After the death of his father Tadamori in 1153, Kiyomori assumed control of the Heike clan, one of the four important clans that dominated Japanese politics during the Heian period (794–1185). Three years later, in 1156, he helped suppress the Hōgen Rebellion in Kyoto. Though short, the Hōgen Rebellion had important repercussions for Kiyomori’s career and the history of Japan.

The story of the Hōgen Rebellion is told in the Hōgen Monogatari, a Kamakura-era epic that is one of a trio of gunki monogatari (war tales) that tell the tale of the rise and fall of the Heike clan. The background, however, is a web of complicated schisms in the Imperial family, among their regents and among the samurai clans. To make sense of these schisms, it’s necessary to trace political developments in Japan.

During the Heian Period (794-1185), the Japanese Imperial court was noted for its poetry and literature. True power in Japan, however, was held by the Fujiwara clan, a powerful aristocratic family. Over the years the Fujiwara intermarried with the Imperial family, and the mothers of many emperors were women of the Fujiwara.
During the early tenth century, the Fujiwara governed Japan, determined general affairs of state – including the succession to the throne- and, during the early tenth century, acquired great wealth. To protect their interests in the provinces, the Fujiwara and the court relied on guards, police and warriors. These professional warriors gradually became a military class. In time, court aristocrats became prominent figures in the provinces, and large regional military families formed around them. The most prominent families supported by this new military class were the Heike, the Genji and the Fujiwara.

Fujiwara power began to decline in the mid-tenth and eleventh centuries due primarily to population growth and declining food production. More and more the Heike, Genji and Fujiwara fought for control over large tracts of land, setting up rival regimes.
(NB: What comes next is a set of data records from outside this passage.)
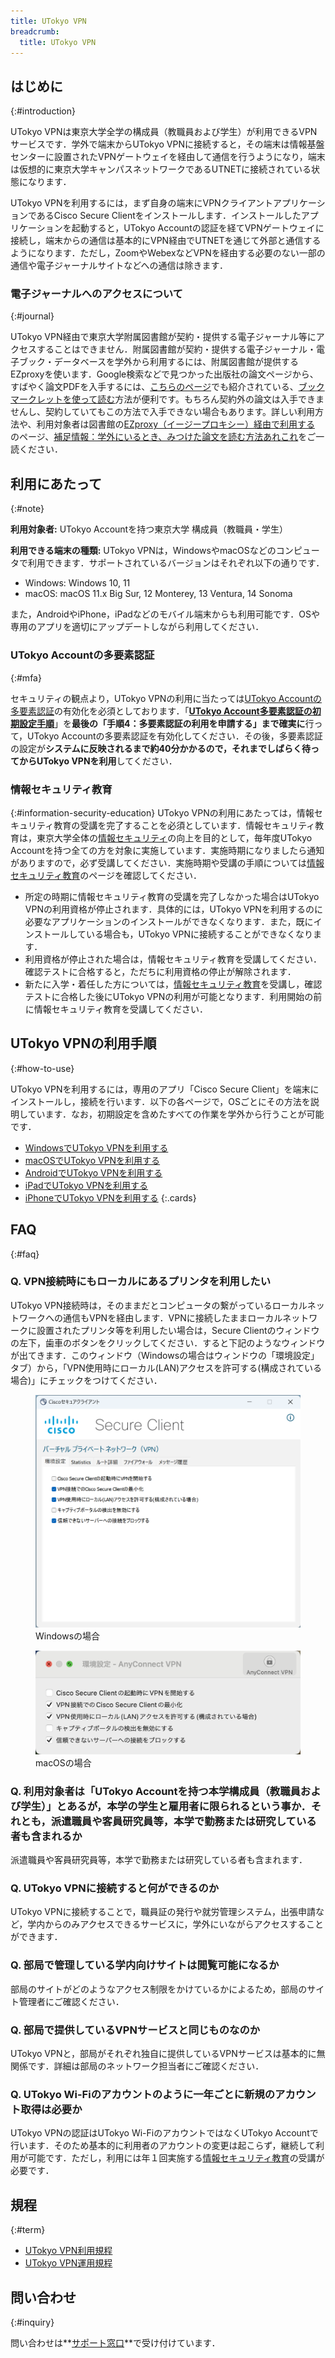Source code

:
 ```yaml
---
title: UTokyo VPN
breadcrumb:
  title: UTokyo VPN
---
```


## はじめに
{:#introduction}



UTokyo VPNは東京大学全学の構成員（教職員および学生）が利用できるVPNサービスです．学外で端末からUTokyo VPNに接続すると，その端末は情報基盤センターに設置されたVPNゲートウェイを経由して通信を行うようになり，端末は仮想的に東京大学キャンパスネットワークであるUTNETに接続されている状態になります．

UTokyo VPNを利用するには，まず自身の端末にVPNクライアントアプリケーションであるCisco Secure Clientをインストールします．インストールしたアプリケーションを起動すると，UTokyo Accountの認証を経てVPNゲートウェイに接続し，端末からの通信は基本的にVPN経由でUTNETを通じて外部と通信するようになります．ただし，ZoomやWebexなどVPNを経由する必要のない一部の通信や電子ジャーナルサイトなどへの通信は除きます．

### 電子ジャーナルへのアクセスについて
{:#journal}

UTokyo VPN経由で東京大学附属図書館が契約・提供する電子ジャーナル等にアクセスすることはできません．附属図書館が契約・提供する電子ジャーナル・電子ブック・データベースを学外から利用するには、附属図書館が提供するEZproxyを使います．Google検索などで見つかった出版社の論文ページから、すばやく論文PDFを入手するには、[こちらのページ](https://note.com/k_yamamoto/n/n0ee13fe38f24)でも紹介されている、[ブックマークレットを使って読む](https://www.lib.u-tokyo.ac.jp/ja/library/literacy/user-guide/campus/offcampus/ezproxy/others#marklet)方法が便利です。もちろん契約外の論文は入手できませんし、契約していてもこの方法で入手できない場合もあります。詳しい利用方法や、利用対象者は図書館の[EZproxy（イージープロキシー）経由で利用する](https://www.lib.u-tokyo.ac.jp/ja/library/literacy/user-guide/campus/offcampus/ezproxy) のページ、[補足情報：学外にいるとき、みつけた論文を読む方法あれこれ](https://www.lib.u-tokyo.ac.jp/ja/library/literacy/user-guide/campus/offcampus/ezproxy/others)をご一読ください．


## 利用にあたって
{:#note}

**利用対象者:** UTokyo Accountを持つ東京大学 構成員（教職員・学生）

**利用できる端末の種類:** UTokyo VPNは，WindowsやmacOSなどのコンピュータで利用できます．サポートされているバージョンはそれぞれ以下の通りです．

- Windows: Windows 10, 11
- macOS: macOS 11.x Big Sur, 12 Monterey, 13 Ventura, 14 Sonoma

また，AndroidやiPhone，iPadなどのモバイル端末からも利用可能です．OSや専用のアプリを適切にアップデートしながら利用してください．

### UTokyo Accountの多要素認証
{:#mfa}

セキュリティの観点より，UTokyo VPNの利用に当たっては[UTokyo Accountの多要素認証](/utokyo_account/mfa/)の有効化を必須としております．「**[UTokyo Account多要素認証の初期設定手順](/utokyo_account/mfa/initial)**」を**最後の「手順4：多要素認証の利用を申請する」まで確実に**行って，UTokyo Accountの多要素認証を有効化してください．その後，多要素認証の設定が**システムに反映されるまで約40分かかるので，それまでしばらく待ってからUTokyo VPNを利用**してください．

### 情報セキュリティ教育
{:#information-security-education}
UTokyo VPNの利用にあたっては，情報セキュリティ教育の受講を完了することを必須としています．情報セキュリティ教育は，東京大学全体の[情報セキュリティ](https://univtokyo.sharepoint.com/sites/Security)の向上を目的として，毎年度UTokyo Accountを持つ全ての方を対象に実施しています．実施時期になりましたら通知がありますので，必ず受講してください．実施時期や受講の手順については[情報セキュリティ教育](https://univtokyo.sharepoint.com/sites/Security/SitePages/Information_Security_Education.aspx)のページを確認してください．

- 所定の時期に情報セキュリティ教育の受講を完了しなかった場合はUTokyo VPNの利用資格が停止されます．具体的には，UTokyo VPNを利用するのに必要なアプリケーションのインストールができなくなります．また，既にインストールしている場合も，UTokyo VPNに接続することができなくなります．
- 利用資格が停止された場合は，情報セキュリティ教育を受講してください．確認テストに合格すると，ただちに利用資格の停止が解除されます．
- 新たに入学・着任した方については，[情報セキュリティ教育](https://univtokyo.sharepoint.com/sites/Security/SitePages/Information_Security_Education.aspx)を受講し，確認テストに合格した後にUTokyo VPNの利用が可能となります．利用開始の前に情報セキュリティ教育を受講してください．


## UTokyo VPNの利用手順
{:#how-to-use}

UTokyo VPNを利用するには，専用のアプリ「Cisco Secure Client」を端末にインストールし，接続を行います．以下の各ページで，OSごとにその方法を説明しています．なお，初期設定を含めたすべての作業を学外から行うことが可能です．

* [WindowsでUTokyo VPNを利用する](windows)
* [macOSでUTokyo VPNを利用する](macos)
* [AndroidでUTokyo VPNを利用する](android)
* [iPadでUTokyo VPNを利用する](ipad)
* [iPhoneでUTokyo VPNを利用する](iphone)
{:.cards}

## FAQ
{:#faq}

### Q. VPN接続時にもローカルにあるプリンタを利用したい

UTokyo VPN接続時は，そのままだとコンピュータの繋がっているローカルネットワークへの通信もVPNを経由します．VPNに接続したままローカルネットワークに設置されたプリンタ等を利用したい場合は，Secure Clientのウィンドウの左下，歯車のボタンをクリックしてください．すると下記のようなウィンドウが出てきます．このウィンドウ（Windowsの場合はウィンドウの「環境設定」タブ）から，「VPN使用時にローカル(LAN)アクセスを許可する(構成されている場合)」にチェックをつけてください．

<div class="gallery">
  <figure class="center">
    <img src="img/win09-anyconnect-win-pref.png" class="border">
    <figcaption>Windowsの場合</figcaption>
  </figure>
  <figure class="center">
    <img src="img/mac09-anyconnect-mac-pref.png" class="border">
    <figcaption>macOSの場合</figcaption>
  </figure>
</div>

### Q. 利用対象者は「UTokyo Accountを持つ本学構成員（教職員および学生）」とあるが，本学の学生と雇用者に限られるという事か．それとも，派遣職員や客員研究員等，本学で勤務または研究している者も含まれるか

派遣職員や客員研究員等，本学で勤務または研究している者も含まれます．

### Q. UTokyo VPNに接続すると何ができるのか

UTokyo VPNに接続することで，職員証の発行や就労管理システム，出張申請など，学内からのみアクセスできるサービスに，学外にいながらアクセスすることができます．

### Q. 部局で管理している学内向けサイトは閲覧可能になるか

部局のサイトがどのようなアクセス制限をかけているかによるため，部局のサイト管理者にご確認ください．

### Q. 部局で提供しているVPNサービスと同じものなのか

UTokyo VPNと，部局がそれぞれ独自に提供しているVPNサービスは基本的に無関係です．詳細は部局のネットワーク担当者にご確認ください．

### Q. UTokyo Wi-Fiのアカウントのように一年ごとに新規のアカウント取得は必要か

UTokyo VPNの認証はUTokyo Wi-FiのアカウントではなくUTokyo Accountで行います．そのため基本的に利用者のアカウントの変更は起こらず，継続して利用が可能です．ただし，利用には年１回実施する[情報セキュリティ教育](https://univtokyo.sharepoint.com/sites/Security/SitePages/Information_Security_Education.aspx)の受講が必要です．

## 規程
{:#term}

- [UTokyo VPN利用規程](terms/UTokyoVPN-User-Term.pdf)
- [UTokyo VPN運用規程](terms/UTokyoVPN-Operation-Term.pdf)


## 問い合わせ
{:#inquiry}

問い合わせは**[サポート窓口](/support/)**で受け付けています．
Then Emperor Go-Sanjō (1068-1073), the first emperor since the ninth century not born of a Fujiwara mother, implemented reforms to curb Fujiwara influence and restore imperial control. One of these reforms was the establishment of the Office of the Cloistered Emperor, a sort of double-monarchy in which emperors would abdicate to a ceremonial (and often very young) emperor in order to devote themselves to behind-the-scenes governance.

At first the Fujiwara retained their titles but were bypassed in any important decision making. In time, many of the Fujiwara were replaced, mostly by members of the rising Genji clan, and the Fujiwara formed into factions and fell to squabbling among themselves.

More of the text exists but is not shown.